● WORK TASK
Without the pictures, set down the records below word for word.
-=-=-
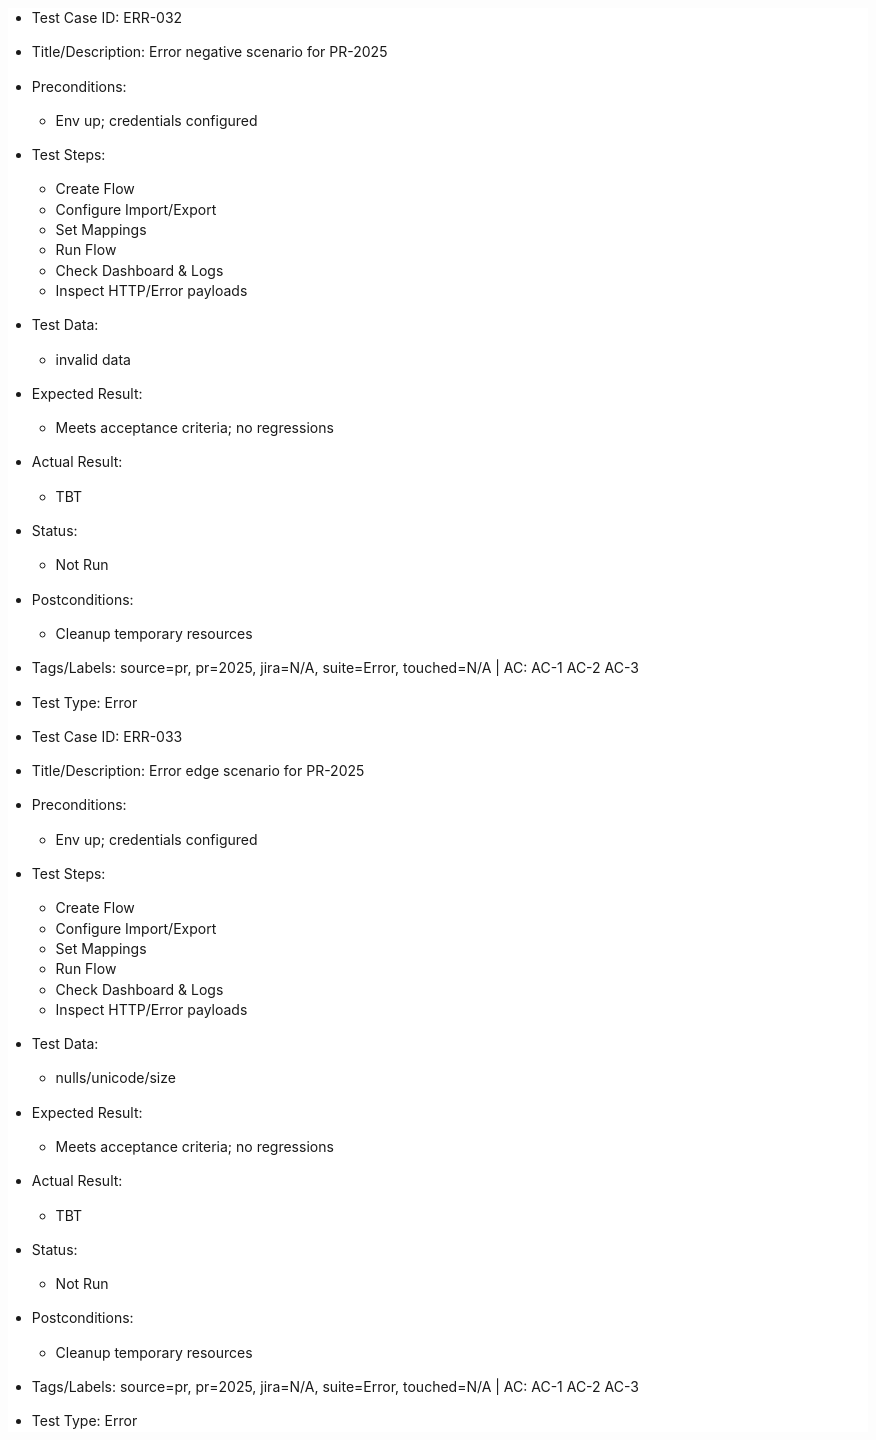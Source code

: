 - Test Case ID: ERR-032
- Title/Description: Error negative scenario for PR-2025
- Preconditions:
  - Env up; credentials configured
- Test Steps:
  - Create Flow
  - Configure Import/Export
  - Set Mappings
  - Run Flow
  - Check Dashboard & Logs
  - Inspect HTTP/Error payloads
- Test Data:
  - invalid data
- Expected Result:
  - Meets acceptance criteria; no regressions
- Actual Result:
  - TBT
- Status:
  - Not Run
- Postconditions:
  - Cleanup temporary resources
- Tags/Labels: source=pr, pr=2025, jira=N/A, suite=Error, touched=N/A | AC: AC-1 AC-2 AC-3
- Test Type: Error

- Test Case ID: ERR-033
- Title/Description: Error edge scenario for PR-2025
- Preconditions:
  - Env up; credentials configured
- Test Steps:
  - Create Flow
  - Configure Import/Export
  - Set Mappings
  - Run Flow
  - Check Dashboard & Logs
  - Inspect HTTP/Error payloads
- Test Data:
  - nulls/unicode/size
- Expected Result:
  - Meets acceptance criteria; no regressions
- Actual Result:
  - TBT
- Status:
  - Not Run
- Postconditions:
  - Cleanup temporary resources
- Tags/Labels: source=pr, pr=2025, jira=N/A, suite=Error, touched=N/A | AC: AC-1 AC-2 AC-3
- Test Type: Error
-=-=-
● SOLUTION TO THE PROBLEM
Source code

: - Test Case ID: ERR-032
- Title/Description: Error negative scenario for PR-2025
- Preconditions:
  - Env up; credentials configured
- Test Steps:
  - Create Flow
  - Configure Import/Export
  - Set Mappings
  - Run Flow
  - Check Dashboard & Logs
  - Inspect HTTP/Error payloads
- Test Data:
  - invalid data
- Expected Result:
  - Meets acceptance criteria; no regressions
- Actual Result:
  - TBT
- Status:
  - Not Run
- Postconditions:
  - Cleanup temporary resources
- Tags/Labels: source=pr, pr=2025, jira=N/A, suite=Error, touched=N/A | AC: AC-1 AC-2 AC-3
- Test Type: Error

- Test Case ID: ERR-033
- Title/Description: Error edge scenario for PR-2025
- Preconditions:
  - Env up; credentials configured
- Test Steps:
  - Create Flow
  - Configure Import/Export
  - Set Mappings
  - Run Flow
  - Check Dashboard & Logs
  - Inspect HTTP/Error payloads
- Test Data:
  - nulls/unicode/size
- Expected Result:
  - Meets acceptance criteria; no regressions
- Actual Result:
  - TBT
- Status:
  - Not Run
- Postconditions:
  - Cleanup temporary resources
- Tags/Labels: source=pr, pr=2025, jira=N/A, suite=Error, touched=N/A | AC: AC-1 AC-2 AC-3
- Test Type: Error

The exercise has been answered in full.